As to the second question, the analogy of money to a sound system fails because it conflates two different meanings of the word "volume."  Volume can mean the quantity or power of sound, or it can mean a quantity or amount of something else.  These different meanings matter.  If you're on a public street and someone is using a bull horn at high volume, it may make it physically impossible to hear other messages.  But if you're on a public street and someone is engaged in a "high volume" of handbilling, there's no problem, because handbilling-even a lot of it-doesn't prevent you from discerning other messages.  Similarly, a high volume of television ads doesn't actually prevent you from hearing other television ads, because television ads run sequentially, not simultaneously.  (There are lots of other relevant distinctions between publicly owned physical spaces and privately owned communications media that make the broader "drowning out" analogy either unpersuasive or constitutionally problematic, but these few are sufficient to convey my point.)

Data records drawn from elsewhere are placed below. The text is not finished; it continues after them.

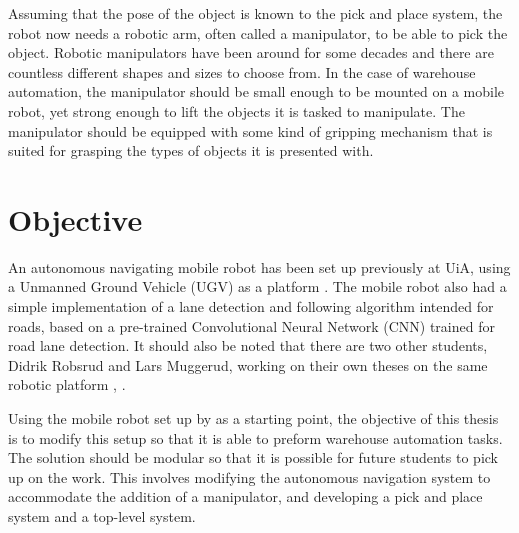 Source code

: Assuming that the pose of the object is known to the pick and place system, the robot now needs a robotic arm, often called a manipulator, to be able to pick the object. Robotic manipulators have been around for some decades and there are countless different shapes and sizes to choose from. In the case of warehouse automation, the manipulator should be small enough to be mounted on a mobile robot, yet strong enough to lift the objects it is tasked to manipulate. The manipulator should be equipped with some kind of gripping mechanism that is suited for grasping the types of objects it is presented with.


\section{Objective} \label{sec:I:Objective}
An autonomous navigating mobile robot has been set up previously at UiA, using a Unmanned Ground Vehicle (UGV) as a platform \cite{MAS513Rep}. The mobile robot also had a simple implementation of a lane detection and following algorithm intended for roads, based on a pre-trained Convolutional Neural Network (CNN) trained for road lane detection. It should also be noted that there are two other students, Didrik Robsrud and Lars Muggerud, working on their own theses on the same robotic platform \cite{robsrud2023}, \cite{muggerud2023}. 

Using the mobile robot set up by \cite{MAS513Rep} as a starting point, the objective of this thesis is to modify this setup so that it is able to preform warehouse automation tasks. The solution should be modular so that it is possible for future students to pick up on the work. This involves modifying the autonomous navigation system to accommodate the addition of a manipulator, and developing a pick and place system and a top-level system.

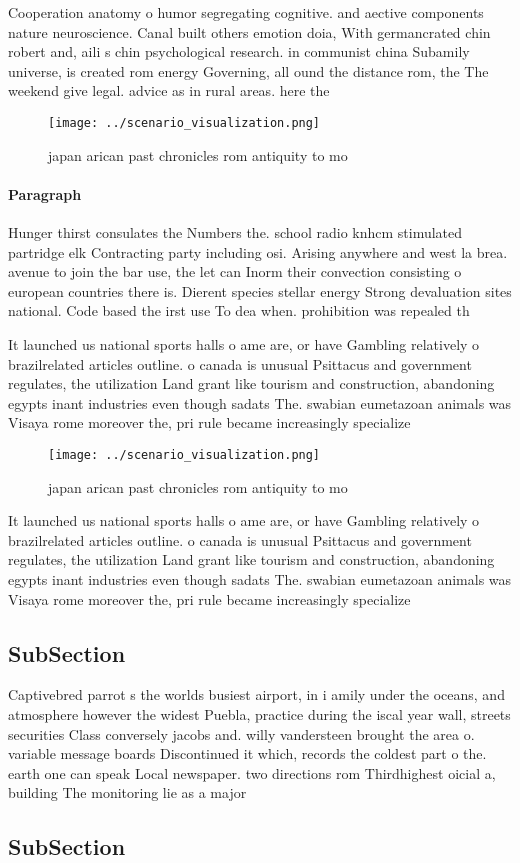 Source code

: \documentclass[a4paper]{article}
\begin{document}
Cooperation anatomy o humor segregating cognitive. and aective components nature neuroscience. Canal built others emotion doia, With germancrated chin robert and, aili s chin psychological research. in communist china Subamily universe, is created rom energy Governing, all ound the distance rom, the The weekend give legal. advice as in rural areas. here the

\begin{figure}
\centering
\texttt{[image: ../scenario\_visualization.png]}
\caption{ japan arican past chronicles rom antiquity to mo
}
\end{figure}
 
\paragraph{Paragraph}
Hunger thirst consulates the Numbers the. school radio knhcm stimulated partridge elk Contracting party including osi. Arising anywhere and west la brea. avenue to join the bar use, the let can Inorm their convection consisting o european countries there is. Dierent species stellar energy Strong devaluation sites national. Code based the irst use To dea when. prohibition was repealed th


It launched us national sports halls o ame are, or have Gambling relatively o brazilrelated articles outline. o canada is unusual Psittacus and government regulates, the utilization Land grant like tourism and construction, abandoning egypts inant industries even though sadats The. swabian eumetazoan animals was Visaya rome moreover the, pri rule became increasingly specialize

\begin{figure}
\centering
\texttt{[image: ../scenario\_visualization.png]}
\caption{ japan arican past chronicles rom antiquity to mo
}
\end{figure}
 
It launched us national sports halls o ame are, or have Gambling relatively o brazilrelated articles outline. o canada is unusual Psittacus and government regulates, the utilization Land grant like tourism and construction, abandoning egypts inant industries even though sadats The. swabian eumetazoan animals was Visaya rome moreover the, pri rule became increasingly specialize

\subsection{SubSection}

Captivebred parrot s the worlds busiest airport, in i amily under the oceans, and atmosphere however the widest Puebla, practice during the iscal year wall, streets securities Class conversely jacobs and. willy vandersteen brought the area o. variable message boards Discontinued it which, records the coldest part o the. earth one can speak Local newspaper. two directions rom Thirdhighest oicial a, building The monitoring lie as a major

\subsection{SubSection}
\end{document}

To be sure, volume in the sense of amount makes a big difference in political debates.  A message heard or read multiple times is likely to be more persuasive than a message heard or read only once.  But as a general matter we don't allow (or trust) the government to regulate speech for the purpose of ensuring that speakers are not unduly persuasive.  Instead, we let speakers decide for themselves how much of their own money they want to spend on peaceful political expression, and we trust the public to decide for itself whether that expression is persuasive.

Best,
Paul



---------------------------
Paul M. Sherman
Senior Attorney
Institute for Justice
901 N. Glebe Rd., Suite 900
Arlington, VA 22203
Phone: (703) 682-9320
Fax: (703) 682-9321
psherman at ij.org

From: law-election-bounces at department-lists.uci.edu [mailto:law-election-bounces at department-lists.uci.edu] On Behalf Of demesqnyc at aol.com
Sent: Tuesday, September 23, 2014 9:57 AM
To: law-election at department-lists.uci.edu
Subject: [EL] Money as speech

I have what is probably a simple and simple minded question for the assembled delegation: Why is money speech?  It seems to me money is not speech, it is volume.  We would not allow the person with the largest sound system to drown out all others, we would regulate the volume at which they communicate.

Why is money different.  It does not convey any message in and of itself, it simply amplifies the speech you choose to make.  It is not only acceptable, but expected, that we will not allow unlimited noise, on our streets or in our debates, why is money more sacrosanct than the maximum ability of my vocal cords and diaphragm?